Sabato 16 Febbraio 2019

Il Carnevale avrà il cuore d’oro

Divertente, colorato, coinvolgente. Il tanto atteso Carnevale mortarese è sempre più vicino. Si scaldano i motori per una seconda edizione della festa più scatenata della città, in calendario per domenica 3 marzo. Il gruppo di volontari, tra cittadini e associazioni, è già in pista e ha in serbo tante sorprese per la sua Mortara. 

“Il programma della giornata – spiega Valerio Pelli a nome del gruppo – richiamerà grossomodo quello dello scorso anno. Riproponiamo la sfilata delle maschere per le vie della città, in partenza nel primo pomeriggio della domenica. Anche quest’anno non ci sarà un tema portante, sarebbe quasi impossibile mettere un limite alla fantasia proprio il giorno di carnevale. La decisione di non avere carri nella sfilata non è solo dovuta a questioni burocratiche, ma è anche stata presa con il preciso scopo di differenziarsi. Mortara avrà un carnevale tutto originale, con maschere e carretti a mano che circoleranno nelle vie per portare allegria e gioia”. Riconfermata anche la grande festa in piazza del Teatro, con merenda per tutti, truccabimbi e animazione a cura di alcune associazioni mortaresi. Immancabile anche la “color war”, la guerra dei colori aperta a tutti i bambini, ormai divenuta una tradizione grazie all’associazione Nami animazione, che per la prima volta, cinque anni fa, l’ha portata in piazza. 

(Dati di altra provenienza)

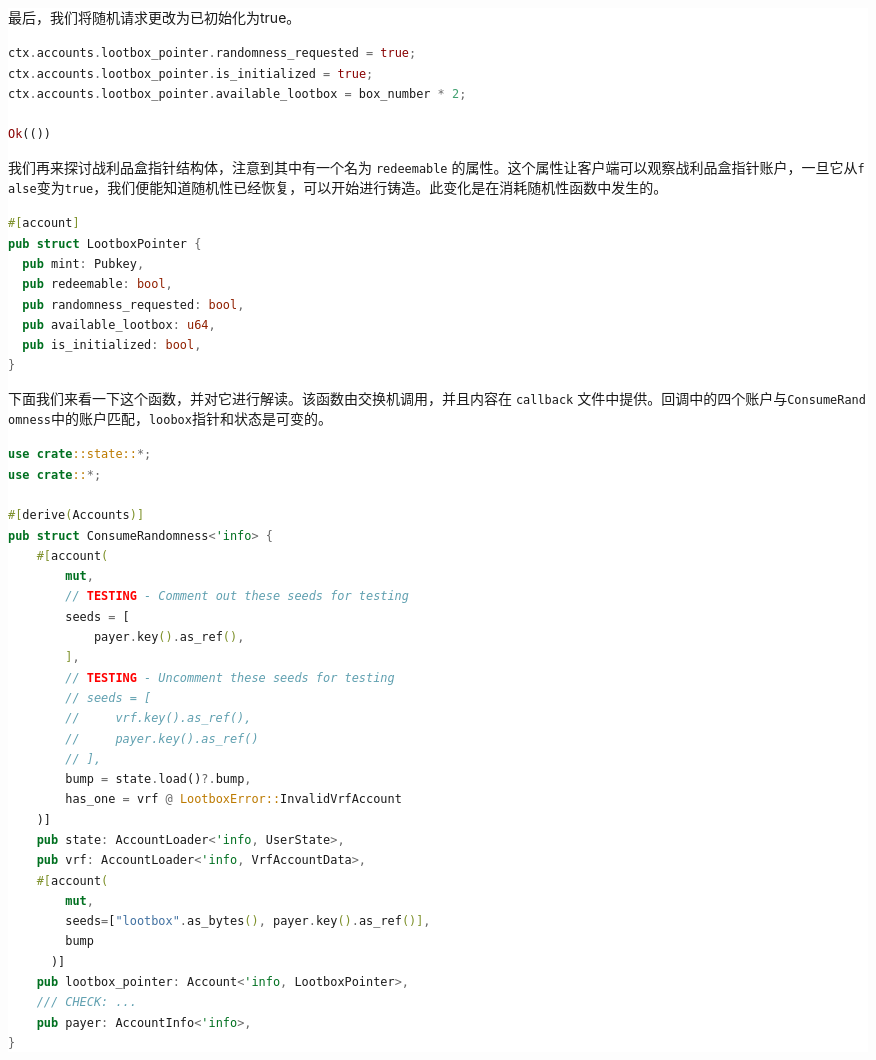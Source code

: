 最后，我们将随机请求更改为已初始化为true。

```rust
ctx.accounts.lootbox_pointer.randomness_requested = true;
ctx.accounts.lootbox_pointer.is_initialized = true;
ctx.accounts.lootbox_pointer.available_lootbox = box_number * 2;

Ok(())
```

我们再来探讨战利品盒指针结构体，注意到其中有一个名为 `redeemable` 的属性。这个属性让客户端可以观察战利品盒指针账户，一旦它从`false`变为`true`，我们便能知道随机性已经恢复，可以开始进行铸造。此变化是在消耗随机性函数中发生的。

```rust
#[account]
pub struct LootboxPointer {
  pub mint: Pubkey,
  pub redeemable: bool,
  pub randomness_requested: bool,
  pub available_lootbox: u64,
  pub is_initialized: bool,
}
```

下面我们来看一下这个函数，并对它进行解读。该函数由交换机调用，并且内容在 `callback` 文件中提供。回调中的四个账户与`ConsumeRandomness`中的账户匹配，`loobox`指针和状态是可变的。

```rust
use crate::state::*;
use crate::*;

#[derive(Accounts)]
pub struct ConsumeRandomness<'info> {
    #[account(
        mut,
        // TESTING - Comment out these seeds for testing
        seeds = [
            payer.key().as_ref(),
        ],
        // TESTING - Uncomment these seeds for testing
        // seeds = [
        //     vrf.key().as_ref(),
        //     payer.key().as_ref()
        // ],
        bump = state.load()?.bump,
        has_one = vrf @ LootboxError::InvalidVrfAccount
    )]
    pub state: AccountLoader<'info, UserState>,
    pub vrf: AccountLoader<'info, VrfAccountData>,
    #[account(
        mut,
        seeds=["lootbox".as_bytes(), payer.key().as_ref()],
        bump
      )]
    pub lootbox_pointer: Account<'info, LootboxPointer>,
    /// CHECK: ...
    pub payer: AccountInfo<'info>,
}
```
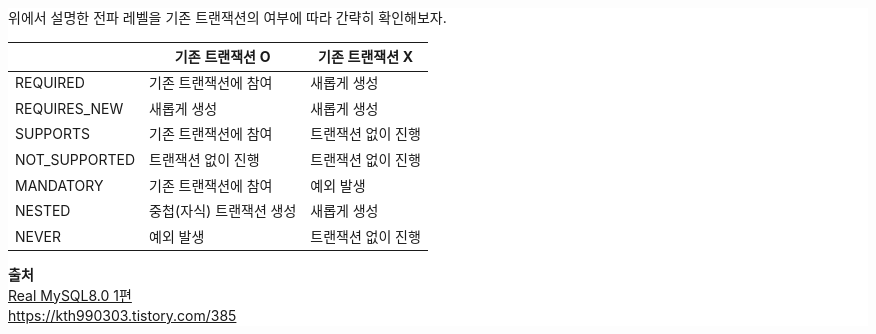 위에서 설명한 전파 레벨을 기존 트랜잭션의 여부에 따라 간략히 확인해보자.

||기존 트랜잭션 O|기존 트랜잭션 X|
|---|---|---|
|REQUIRED|기존 트랜잭션에 참여|새롭게 생성|
|REQUIRES_NEW|새롭게 생성|새롭게 생성|
|SUPPORTS|기존 트랜잭션에 참여|트랜잭션 없이 진행|
|NOT_SUPPORTED|트랜잭션 없이 진행|트랜잭션 없이 진행|
|MANDATORY|기존 트랜잭션에 참여 |예외 발생|
|NESTED|중첩(자식) 트랜잭션 생성|새롭게 생성|
|NEVER|예외 발생|트랜잭션 없이 진행|

**출처**  
[Real MySQL8.0 1편](https://www.yes24.com/Product/Goods/103415627)  
https://kth990303.tistory.com/385

<script src="https://giscus.app/client.js"
        data-repo="j-jeongeun/github.io.comments"
        data-repo-id="R_kgDOJIg9UQ"
        data-category="Announcements"
        data-category-id="DIC_kwDOJIg9Uc4CVz67"
        data-mapping="pathname"
        data-strict="0"
        data-reactions-enabled="1"
        data-emit-metadata="0"
        data-input-position="bottom"
        data-theme="preferred_color_scheme"
        data-lang="ko"
        crossorigin="anonymous"
        async>
</script>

“Quest’anno – prosegue Valerio Pelli, portavoce del team organizzativo del Carnevale mortarese – abbiamo deciso di aggiungere un valore in più alla festa. Il nostro scopo è quello di donare un pomeriggio spensierato e divertente a tutti i bambini, della città e dintorni, che vorranno unirsi ai giochi. Il Carnevale mortarese pensa anche a quei bambini a cui una malattia ha tolto anche la spensieratezza di una semplice festa in piazza. In questa occasione organizzeremo quindi una raccolta fondi per l’associazione “Amici del 4 piano”, che da anni si impegna per rendere il reparto di oncoematologia pediatrica dell’ospedale San Matteo di Pavia “a misura” di bambino. L’associazione si impegna affinché i piccoli pazienti possano rimanere il più possibile a contatto con il mondo esterno anche dall’interno delle mura dell’ospedale”. Una festa di carnevale che si prospetta essere memorabile. Inizia il countdown, il 3 marzo è sempre più vicino.